Task objective: Where the records contain images, omit them, and repeat everything else word for word.

Data excerpts:
####################

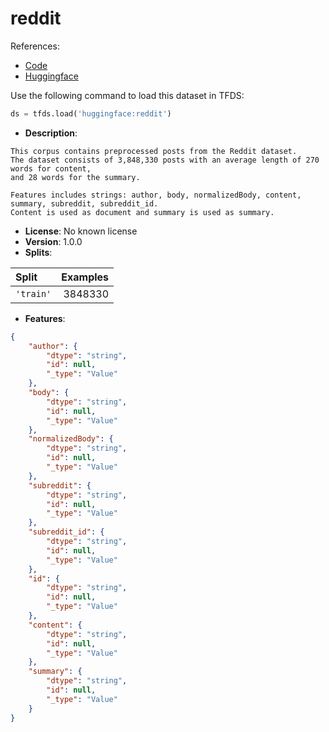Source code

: # reddit

References:

*   [Code](https://github.com/huggingface/datasets/blob/master/datasets/reddit)
*   [Huggingface](https://huggingface.co/datasets/reddit)



Use the following command to load this dataset in TFDS:

```python
ds = tfds.load('huggingface:reddit')
```

*   **Description**:

```
This corpus contains preprocessed posts from the Reddit dataset.
The dataset consists of 3,848,330 posts with an average length of 270 words for content,
and 28 words for the summary.

Features includes strings: author, body, normalizedBody, content, summary, subreddit, subreddit_id.
Content is used as document and summary is used as summary.
```

*   **License**: No known license
*   **Version**: 1.0.0
*   **Splits**:

Split  | Examples
:----- | -------:
`'train'` | 3848330

*   **Features**:

```json
{
    "author": {
        "dtype": "string",
        "id": null,
        "_type": "Value"
    },
    "body": {
        "dtype": "string",
        "id": null,
        "_type": "Value"
    },
    "normalizedBody": {
        "dtype": "string",
        "id": null,
        "_type": "Value"
    },
    "subreddit": {
        "dtype": "string",
        "id": null,
        "_type": "Value"
    },
    "subreddit_id": {
        "dtype": "string",
        "id": null,
        "_type": "Value"
    },
    "id": {
        "dtype": "string",
        "id": null,
        "_type": "Value"
    },
    "content": {
        "dtype": "string",
        "id": null,
        "_type": "Value"
    },
    "summary": {
        "dtype": "string",
        "id": null,
        "_type": "Value"
    }
}
```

####################

Task response:
Source code

: # reddit

References:

*   [Code](https://github.com/huggingface/datasets/blob/master/datasets/reddit)
*   [Huggingface](https://huggingface.co/datasets/reddit)



Use the following command to load this dataset in TFDS:

```python
ds = tfds.load('huggingface:reddit')
```

*   **Description**:

```
This corpus contains preprocessed posts from the Reddit dataset.
The dataset consists of 3,848,330 posts with an average length of 270 words for content,
and 28 words for the summary.

Features includes strings: author, body, normalizedBody, content, summary, subreddit, subreddit_id.
Content is used as document and summary is used as summary.
```

*   **License**: No known license
*   **Version**: 1.0.0
*   **Splits**:

Split  | Examples
:----- | -------:
`'train'` | 3848330

*   **Features**:

```json
{
    "author": {
        "dtype": "string",
        "id": null,
        "_type": "Value"
    },
    "body": {
        "dtype": "string",
        "id": null,
        "_type": "Value"
    },
    "normalizedBody": {
        "dtype": "string",
        "id": null,
        "_type": "Value"
    },
    "subreddit": {
        "dtype": "string",
        "id": null,
        "_type": "Value"
    },
    "subreddit_id": {
        "dtype": "string",
        "id": null,
        "_type": "Value"
    },
    "id": {
        "dtype": "string",
        "id": null,
        "_type": "Value"
    },
    "content": {
        "dtype": "string",
        "id": null,
        "_type": "Value"
    },
    "summary": {
        "dtype": "string",
        "id": null,
        "_type": "Value"
    }
}
```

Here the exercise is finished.